Susanne Hartel (born 2 February 1988 in Mannheim) is a German football player.

Career

Club football 

She started her career in the age of three years at MFC 08 Lindenhof. In 2002, she had to change the club because in Germany it is not allowed that girls play together with the boys if they are older than 14 years and her current club had no girls' team at that time. She joined Viktoria Neckarhausen where she stayed for one and a half years.

In 2003, the striker changed to 1. FFC Frankfurt. Playing for the junior team until she became 16, she played for the first team in the Bundesliga, the German Cup and also the UEFA Women's Cup.
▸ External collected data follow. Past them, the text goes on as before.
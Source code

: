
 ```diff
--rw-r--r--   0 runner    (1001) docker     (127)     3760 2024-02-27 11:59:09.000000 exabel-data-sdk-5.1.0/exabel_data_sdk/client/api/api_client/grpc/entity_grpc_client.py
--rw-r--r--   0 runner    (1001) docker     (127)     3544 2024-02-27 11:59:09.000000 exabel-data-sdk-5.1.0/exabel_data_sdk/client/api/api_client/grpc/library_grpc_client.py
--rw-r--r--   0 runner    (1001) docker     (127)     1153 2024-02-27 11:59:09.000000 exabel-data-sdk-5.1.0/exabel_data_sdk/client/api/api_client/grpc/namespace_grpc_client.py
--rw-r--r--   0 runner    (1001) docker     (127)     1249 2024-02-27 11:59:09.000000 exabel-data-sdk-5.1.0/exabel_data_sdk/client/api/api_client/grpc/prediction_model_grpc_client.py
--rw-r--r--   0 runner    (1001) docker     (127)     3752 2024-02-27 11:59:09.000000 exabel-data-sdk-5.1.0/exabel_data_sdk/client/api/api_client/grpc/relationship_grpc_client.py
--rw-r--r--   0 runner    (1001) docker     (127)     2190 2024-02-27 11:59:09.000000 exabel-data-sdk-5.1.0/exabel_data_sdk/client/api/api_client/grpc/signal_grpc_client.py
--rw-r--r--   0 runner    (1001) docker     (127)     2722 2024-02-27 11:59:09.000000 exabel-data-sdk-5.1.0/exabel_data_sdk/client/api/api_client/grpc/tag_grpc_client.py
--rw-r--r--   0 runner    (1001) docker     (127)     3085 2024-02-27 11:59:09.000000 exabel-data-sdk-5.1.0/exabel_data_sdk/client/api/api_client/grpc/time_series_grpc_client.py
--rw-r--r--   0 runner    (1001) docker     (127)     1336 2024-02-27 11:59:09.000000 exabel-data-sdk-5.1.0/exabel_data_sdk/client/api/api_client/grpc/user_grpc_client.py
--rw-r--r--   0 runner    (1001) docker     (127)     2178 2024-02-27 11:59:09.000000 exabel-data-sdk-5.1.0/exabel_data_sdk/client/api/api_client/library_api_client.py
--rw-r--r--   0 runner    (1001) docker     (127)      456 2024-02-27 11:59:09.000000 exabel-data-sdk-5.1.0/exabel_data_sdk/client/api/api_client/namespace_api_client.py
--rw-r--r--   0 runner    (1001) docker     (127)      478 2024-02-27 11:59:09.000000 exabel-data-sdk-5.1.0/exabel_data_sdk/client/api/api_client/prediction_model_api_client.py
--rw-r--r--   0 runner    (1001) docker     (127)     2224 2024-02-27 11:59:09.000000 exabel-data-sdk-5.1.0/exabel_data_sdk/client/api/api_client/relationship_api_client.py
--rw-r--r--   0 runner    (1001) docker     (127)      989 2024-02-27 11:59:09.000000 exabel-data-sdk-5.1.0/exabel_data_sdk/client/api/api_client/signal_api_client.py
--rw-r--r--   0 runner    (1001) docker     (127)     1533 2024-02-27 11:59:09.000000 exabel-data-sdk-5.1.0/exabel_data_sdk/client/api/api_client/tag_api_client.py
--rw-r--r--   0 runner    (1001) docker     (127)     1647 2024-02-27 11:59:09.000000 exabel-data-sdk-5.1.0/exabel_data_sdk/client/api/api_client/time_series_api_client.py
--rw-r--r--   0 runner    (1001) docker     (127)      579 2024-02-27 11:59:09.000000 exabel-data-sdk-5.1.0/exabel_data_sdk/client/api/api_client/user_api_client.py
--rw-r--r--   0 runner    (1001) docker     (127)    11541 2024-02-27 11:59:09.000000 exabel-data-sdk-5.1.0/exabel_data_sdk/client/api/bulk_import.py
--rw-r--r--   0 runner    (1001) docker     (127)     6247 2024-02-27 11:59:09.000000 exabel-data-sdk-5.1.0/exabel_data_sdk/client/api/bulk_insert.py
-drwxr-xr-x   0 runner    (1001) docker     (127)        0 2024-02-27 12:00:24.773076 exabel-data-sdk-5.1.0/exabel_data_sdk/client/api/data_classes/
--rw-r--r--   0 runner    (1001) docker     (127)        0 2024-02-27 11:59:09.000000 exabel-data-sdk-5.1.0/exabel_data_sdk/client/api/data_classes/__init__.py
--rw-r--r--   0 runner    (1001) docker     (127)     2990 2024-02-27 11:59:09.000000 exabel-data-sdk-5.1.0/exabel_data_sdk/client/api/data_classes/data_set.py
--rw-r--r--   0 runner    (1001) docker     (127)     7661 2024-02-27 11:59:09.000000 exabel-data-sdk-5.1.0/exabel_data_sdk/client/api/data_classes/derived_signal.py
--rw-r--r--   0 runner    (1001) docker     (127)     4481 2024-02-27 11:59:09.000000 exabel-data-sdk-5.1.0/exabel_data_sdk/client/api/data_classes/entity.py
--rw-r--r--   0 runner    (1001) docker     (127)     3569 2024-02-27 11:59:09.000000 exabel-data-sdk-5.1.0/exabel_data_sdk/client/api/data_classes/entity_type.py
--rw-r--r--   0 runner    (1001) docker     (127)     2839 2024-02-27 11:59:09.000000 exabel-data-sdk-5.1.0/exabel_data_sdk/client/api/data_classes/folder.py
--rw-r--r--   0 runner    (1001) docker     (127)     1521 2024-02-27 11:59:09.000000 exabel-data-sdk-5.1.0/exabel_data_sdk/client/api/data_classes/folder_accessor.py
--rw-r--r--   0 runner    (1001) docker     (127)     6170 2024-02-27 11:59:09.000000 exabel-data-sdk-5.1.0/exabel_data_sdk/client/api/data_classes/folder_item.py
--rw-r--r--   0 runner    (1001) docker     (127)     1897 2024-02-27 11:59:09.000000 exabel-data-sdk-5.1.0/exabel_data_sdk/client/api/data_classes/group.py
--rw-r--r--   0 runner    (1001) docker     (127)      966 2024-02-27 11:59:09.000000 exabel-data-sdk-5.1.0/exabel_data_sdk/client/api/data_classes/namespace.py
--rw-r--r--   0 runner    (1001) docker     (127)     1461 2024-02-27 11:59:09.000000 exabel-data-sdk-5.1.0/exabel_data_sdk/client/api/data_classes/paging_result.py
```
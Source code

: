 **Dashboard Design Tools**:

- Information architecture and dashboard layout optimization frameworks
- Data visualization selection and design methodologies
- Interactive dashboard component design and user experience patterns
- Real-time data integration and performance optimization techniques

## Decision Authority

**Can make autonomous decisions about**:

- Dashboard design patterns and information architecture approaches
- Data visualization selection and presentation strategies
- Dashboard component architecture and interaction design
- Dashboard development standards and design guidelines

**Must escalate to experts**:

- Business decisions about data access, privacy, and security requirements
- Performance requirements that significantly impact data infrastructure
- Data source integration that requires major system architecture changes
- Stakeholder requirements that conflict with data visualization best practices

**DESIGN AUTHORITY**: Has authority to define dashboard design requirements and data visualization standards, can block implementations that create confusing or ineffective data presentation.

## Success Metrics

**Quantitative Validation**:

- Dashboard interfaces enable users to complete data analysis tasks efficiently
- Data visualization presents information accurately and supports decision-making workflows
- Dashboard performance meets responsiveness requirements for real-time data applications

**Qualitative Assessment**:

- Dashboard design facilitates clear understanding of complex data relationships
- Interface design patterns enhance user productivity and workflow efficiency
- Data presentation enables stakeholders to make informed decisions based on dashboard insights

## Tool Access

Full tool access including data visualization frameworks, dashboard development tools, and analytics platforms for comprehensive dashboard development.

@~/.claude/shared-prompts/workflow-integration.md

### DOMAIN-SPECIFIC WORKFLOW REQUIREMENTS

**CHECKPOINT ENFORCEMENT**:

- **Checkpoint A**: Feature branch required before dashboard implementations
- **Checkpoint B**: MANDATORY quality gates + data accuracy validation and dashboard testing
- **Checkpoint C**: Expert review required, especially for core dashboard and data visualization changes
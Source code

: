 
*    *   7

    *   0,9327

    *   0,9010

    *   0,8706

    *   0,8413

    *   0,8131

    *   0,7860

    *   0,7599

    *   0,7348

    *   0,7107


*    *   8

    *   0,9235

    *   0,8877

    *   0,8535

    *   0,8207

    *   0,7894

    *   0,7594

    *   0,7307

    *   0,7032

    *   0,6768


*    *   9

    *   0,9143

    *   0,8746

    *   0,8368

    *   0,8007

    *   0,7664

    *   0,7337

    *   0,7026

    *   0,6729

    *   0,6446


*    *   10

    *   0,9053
In 2007, she joined the SC Freiburg where she got a place in the Starting Eleven, immediately. In the season 2008-09 she came to the seventh place of the league's top scorer ranking by scoring twelve goals in 17 games.

Honours:

 UEFA Women's Cup-Winner 2006
 German Champion 2005 and 2007
 German Cup Winner 2007
 DFB-Hallenpokal Winner 2006

National team 

She made her first cap in the Germany under-15 team for which she played twice. After that, she scored two goals in two caps for the Germany under-17 team.

For the Germany under-19 team, with which she became European Champion in 2007, she played twelve times and scored four goals. Her most important goal was the pre-deciding 3-2 in the extra time of the championship’s semi-final against the French team, which the German squad won 4-2 in the end.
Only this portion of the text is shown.